BGP policies provide a toolkit to help making educated designs. Yes,
they are good if used appropriately, and bad, if not used appropriately.
That's why there are guidelines. The policies are meant to aid the one's
preference of tweaking the result of protocol at one's own expense. 

I think that the better question would be - should the protocol
claim/advertise the reachability for a certain prefix, when the
reachability may not exist in the forwarding plane? 


> The difference is that in OSPF filtering LSAs is not supported by  
> reasonable implementations because that is incompatible with the SPF  
> architecture, while in BGP policies are fully supported by design,  
> even some harmful ones.

This is an apple to orange comparision. Firstly, the OSPF specification
(RFC2328 section 3) allows for unidentical link-state database in an AS
(due to introduction of areas).

Secondly, independent of filtering, one can infuse a policy to deny OSPF
to install a route in the routing table. So, while the neighbors can
send the traffic for that route, the router will either drop it or
forward it as per the less specific route. One may end up with loop.
Again, nothing to do with protocol itself.
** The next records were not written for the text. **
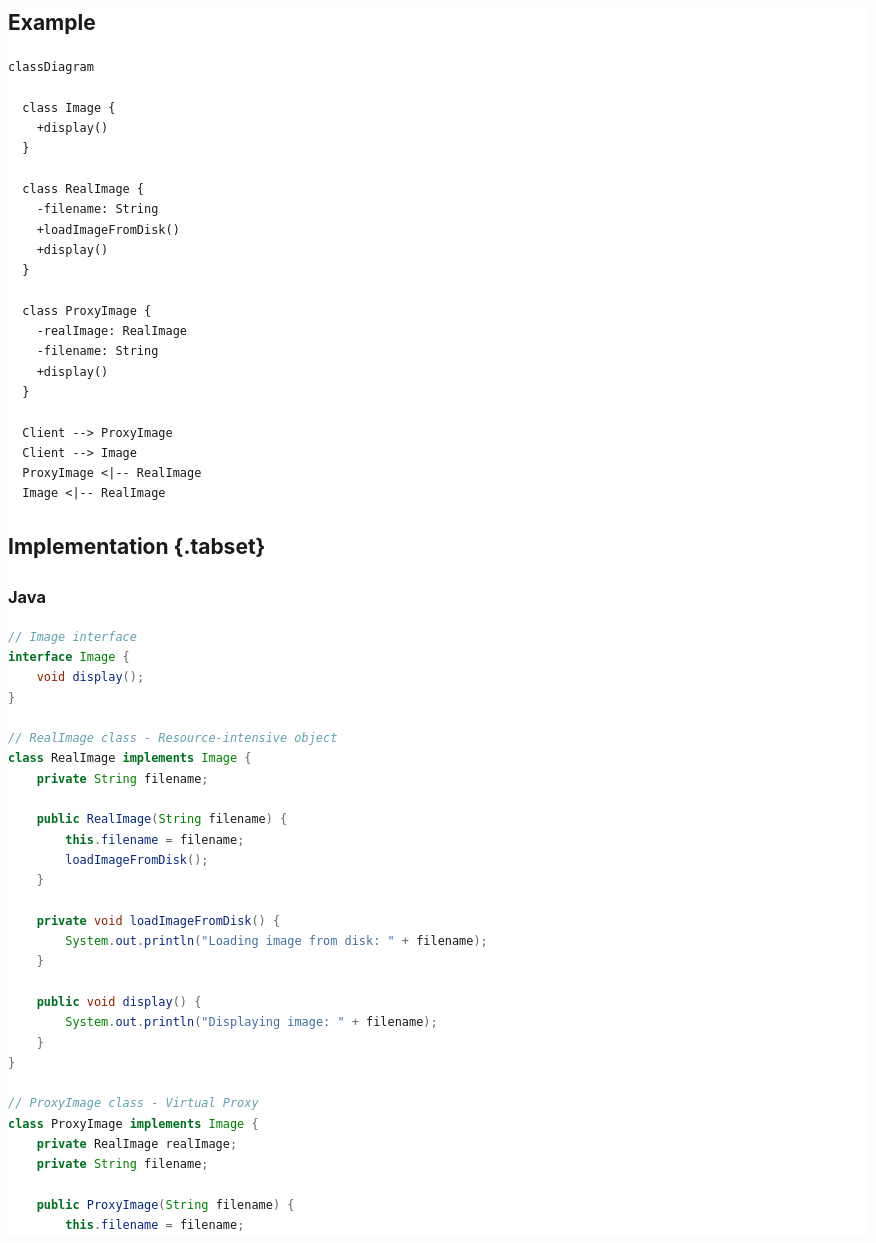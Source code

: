 ## Example

``` mermaid
classDiagram
  
  class Image {
    +display()
  }

  class RealImage {
    -filename: String
    +loadImageFromDisk()
    +display()
  }

  class ProxyImage {
    -realImage: RealImage
    -filename: String
    +display()
  }

  Client --> ProxyImage
  Client --> Image
  ProxyImage <|-- RealImage
  Image <|-- RealImage

```

## Implementation {.tabset}

### Java

```java
// Image interface
interface Image {
    void display();
}

// RealImage class - Resource-intensive object
class RealImage implements Image {
    private String filename;

    public RealImage(String filename) {
        this.filename = filename;
        loadImageFromDisk();
    }

    private void loadImageFromDisk() {
        System.out.println("Loading image from disk: " + filename);
    }

    public void display() {
        System.out.println("Displaying image: " + filename);
    }
}

// ProxyImage class - Virtual Proxy
class ProxyImage implements Image {
    private RealImage realImage;
    private String filename;

    public ProxyImage(String filename) {
        this.filename = filename;
```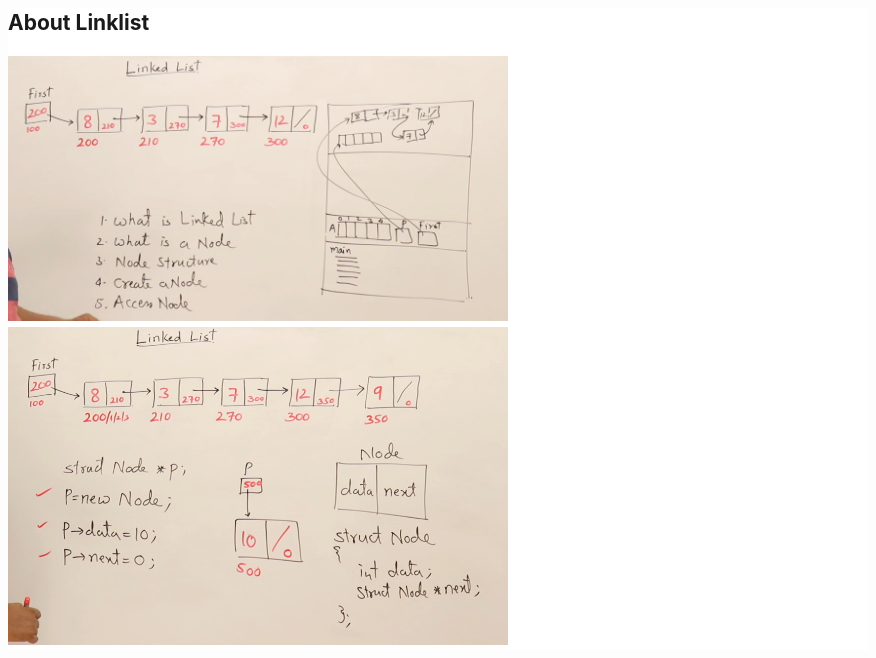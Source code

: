 ## About Linklist
<img src="./images/imagec.png" width="500" />
<img src="./images/imaged.png" width="500" />
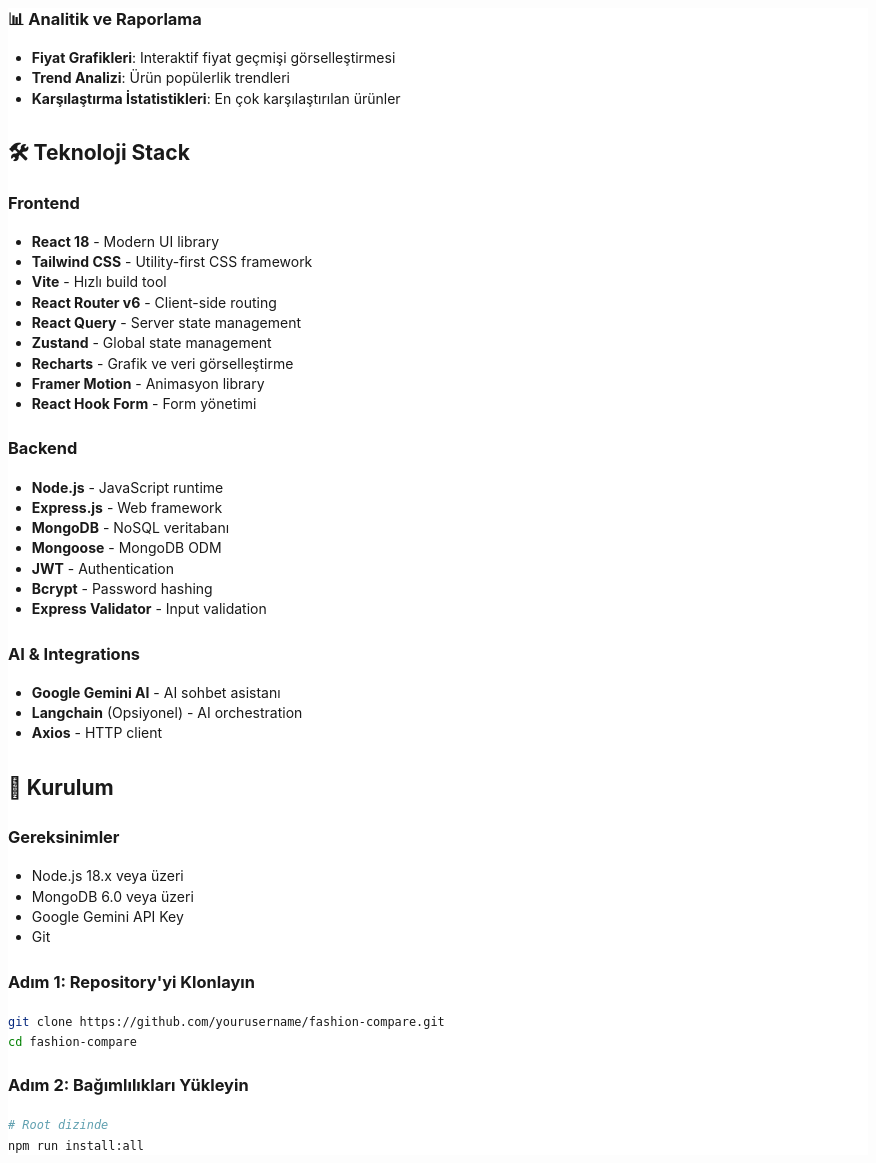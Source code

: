 ### 📊 Analitik ve Raporlama
- **Fiyat Grafikleri**: Interaktif fiyat geçmişi görselleştirmesi
- **Trend Analizi**: Ürün popülerlik trendleri
- **Karşılaştırma İstatistikleri**: En çok karşılaştırılan ürünler

## 🛠 Teknoloji Stack

### Frontend
- **React 18** - Modern UI library
- **Tailwind CSS** - Utility-first CSS framework
- **Vite** - Hızlı build tool
- **React Router v6** - Client-side routing
- **React Query** - Server state management
- **Zustand** - Global state management
- **Recharts** - Grafik ve veri görselleştirme
- **Framer Motion** - Animasyon library
- **React Hook Form** - Form yönetimi

### Backend
- **Node.js** - JavaScript runtime
- **Express.js** - Web framework
- **MongoDB** - NoSQL veritabanı
- **Mongoose** - MongoDB ODM
- **JWT** - Authentication
- **Bcrypt** - Password hashing
- **Express Validator** - Input validation

### AI & Integrations
- **Google Gemini AI** - AI sohbet asistanı
- **Langchain** (Opsiyonel) - AI orchestration
- **Axios** - HTTP client

## 🚀 Kurulum

### Gereksinimler
- Node.js 18.x veya üzeri
- MongoDB 6.0 veya üzeri
- Google Gemini API Key
- Git

### Adım 1: Repository'yi Klonlayın
```bash
git clone https://github.com/yourusername/fashion-compare.git
cd fashion-compare
```

### Adım 2: Bağımlılıkları Yükleyin
```bash
# Root dizinde
npm run install:all
```
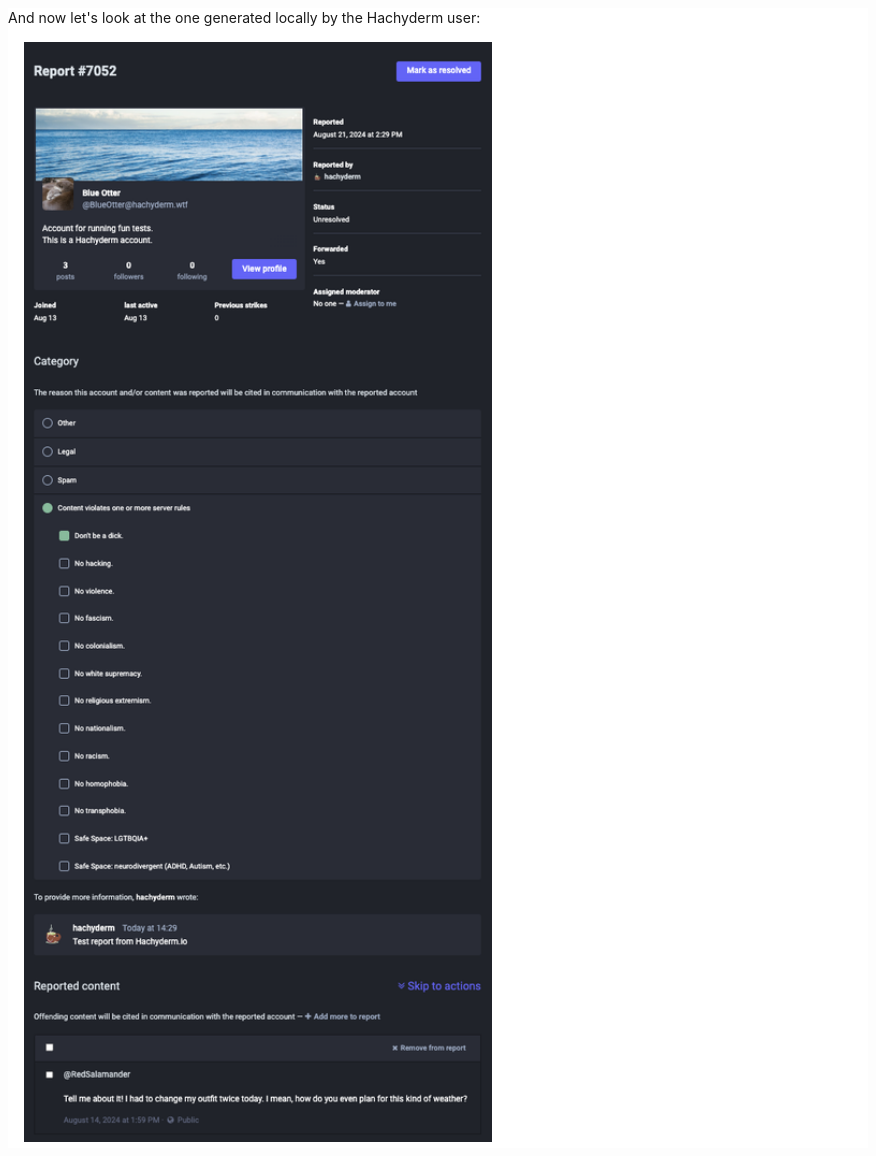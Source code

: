 And now let's look at the one generated locally by the Hachyderm user:

<img src="image23.png"
     alt="Report about the same user generated by a local user - but it's still a different post"
     width="500px" />
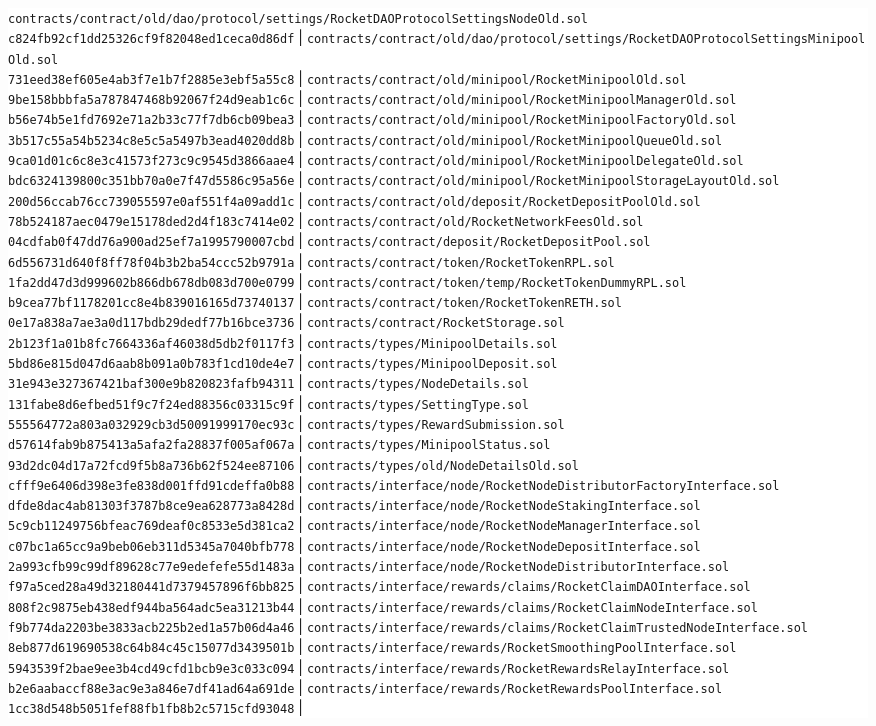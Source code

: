 `contracts/contract/old/dao/protocol/settings/RocketDAOProtocolSettingsNodeOld.sol`  
`c824fb92cf1dd25326cf9f82048ed1ceca0d86df` |
`contracts/contract/old/dao/protocol/settings/RocketDAOProtocolSettingsMinipoolOld.sol`  
`731eed38ef605e4ab3f7e1b7f2885e3ebf5a55c8` |
`contracts/contract/old/minipool/RocketMinipoolOld.sol`  
`9be158bbbfa5a787847468b92067f24d9eab1c6c` |
`contracts/contract/old/minipool/RocketMinipoolManagerOld.sol`  
`b56e74b5e1fd7692e71a2b33c77f7db6cb09bea3` |
`contracts/contract/old/minipool/RocketMinipoolFactoryOld.sol`  
`3b517c55a54b5234c8e5c5a5497b3ead4020dd8b` |
`contracts/contract/old/minipool/RocketMinipoolQueueOld.sol`  
`9ca01d01c6c8e3c41573f273c9c9545d3866aae4` |
`contracts/contract/old/minipool/RocketMinipoolDelegateOld.sol`  
`bdc6324139800c351bb70a0e7f47d5586c95a56e` |
`contracts/contract/old/minipool/RocketMinipoolStorageLayoutOld.sol`  
`200d56ccab76cc739055597e0af551f4a09add1c` |
`contracts/contract/old/deposit/RocketDepositPoolOld.sol`  
`78b524187aec0479e15178ded2d4f183c7414e02` |
`contracts/contract/old/RocketNetworkFeesOld.sol`  
`04cdfab0f47dd76a900ad25ef7a1995790007cbd` |
`contracts/contract/deposit/RocketDepositPool.sol`  
`6d556731d640f8ff78f04b3b2ba54ccc52b9791a` |
`contracts/contract/token/RocketTokenRPL.sol`  
`1fa2dd47d3d999602b866db678db083d700e0799` |
`contracts/contract/token/temp/RocketTokenDummyRPL.sol`  
`b9cea77bf1178201cc8e4b839016165d73740137` |
`contracts/contract/token/RocketTokenRETH.sol`  
`0e17a838a7ae3a0d117bdb29dedf77b16bce3736` |
`contracts/contract/RocketStorage.sol`  
`2b123f1a01b8fc7664336af46038d5db2f0117f3` |
`contracts/types/MinipoolDetails.sol`  
`5bd86e815d047d6aab8b091a0b783f1cd10de4e7` |
`contracts/types/MinipoolDeposit.sol`  
`31e943e327367421baf300e9b820823fafb94311` | `contracts/types/NodeDetails.sol`  
`131fabe8d6efbed51f9c7f24ed88356c03315c9f` | `contracts/types/SettingType.sol`  
`555564772a803a032929cb3d50091999170ec93c` |
`contracts/types/RewardSubmission.sol`  
`d57614fab9b875413a5afa2fa28837f005af067a` |
`contracts/types/MinipoolStatus.sol`  
`93d2dc04d17a72fcd9f5b8a736b62f524ee87106` |
`contracts/types/old/NodeDetailsOld.sol`  
`cfff9e6406d398e3fe838d001ffd91cdeffa0b88` |
`contracts/interface/node/RocketNodeDistributorFactoryInterface.sol`  
`dfde8dac4ab81303f3787b8ce9ea628773a8428d` |
`contracts/interface/node/RocketNodeStakingInterface.sol`  
`5c9cb11249756bfeac769deaf0c8533e5d381ca2` |
`contracts/interface/node/RocketNodeManagerInterface.sol`  
`c07bc1a65cc9a9beb06eb311d5345a7040bfb778` |
`contracts/interface/node/RocketNodeDepositInterface.sol`  
`2a993cfb99c99df89628c77e9edefefe55d1483a` |
`contracts/interface/node/RocketNodeDistributorInterface.sol`  
`f97a5ced28a49d32180441d7379457896f6bb825` |
`contracts/interface/rewards/claims/RocketClaimDAOInterface.sol`  
`808f2c9875eb438edf944ba564adc5ea31213b44` |
`contracts/interface/rewards/claims/RocketClaimNodeInterface.sol`  
`f9b774da2203be3833acb225b2ed1a57b06d4a46` |
`contracts/interface/rewards/claims/RocketClaimTrustedNodeInterface.sol`  
`8eb877d619690538c64b84c45c15077d3439501b` |
`contracts/interface/rewards/RocketSmoothingPoolInterface.sol`  
`5943539f2bae9ee3b4cd49cfd1bcb9e3c033c094` |
`contracts/interface/rewards/RocketRewardsRelayInterface.sol`  
`b2e6aabaccf88e3ac9e3a846e7df41ad64a691de` |
`contracts/interface/rewards/RocketRewardsPoolInterface.sol`  
`1cc38d548b5051fef88fb1fb8b2c5715cfd93048` |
> Sure, but it can also take many minutes, especially with a min-route- 
> advertisement timer in effect in many places and if the update is a  
> withdrawl. Now I've argued that this shouldn't be too problematic  

Well, the min-route-advertisement timer is meant to help in reacting to
every routing change faster or slower. Well, one may argue that it is
advantageous to tune the timer according to one's preference and one's
understanding of the network(s).


> It also adds tons of complexity, especially if you don't want 
> to have  
> a full iBGP mesh. I'm not saying you shouldn't have an IGP, 
> I'm saying you shouldn't _have_ to have an IGP.

Agreed. 
BGP mustn't mandate the usage of IGP, and it doesn't.
One can use static routes to reach the next-hops, and obviate IGP
altogether.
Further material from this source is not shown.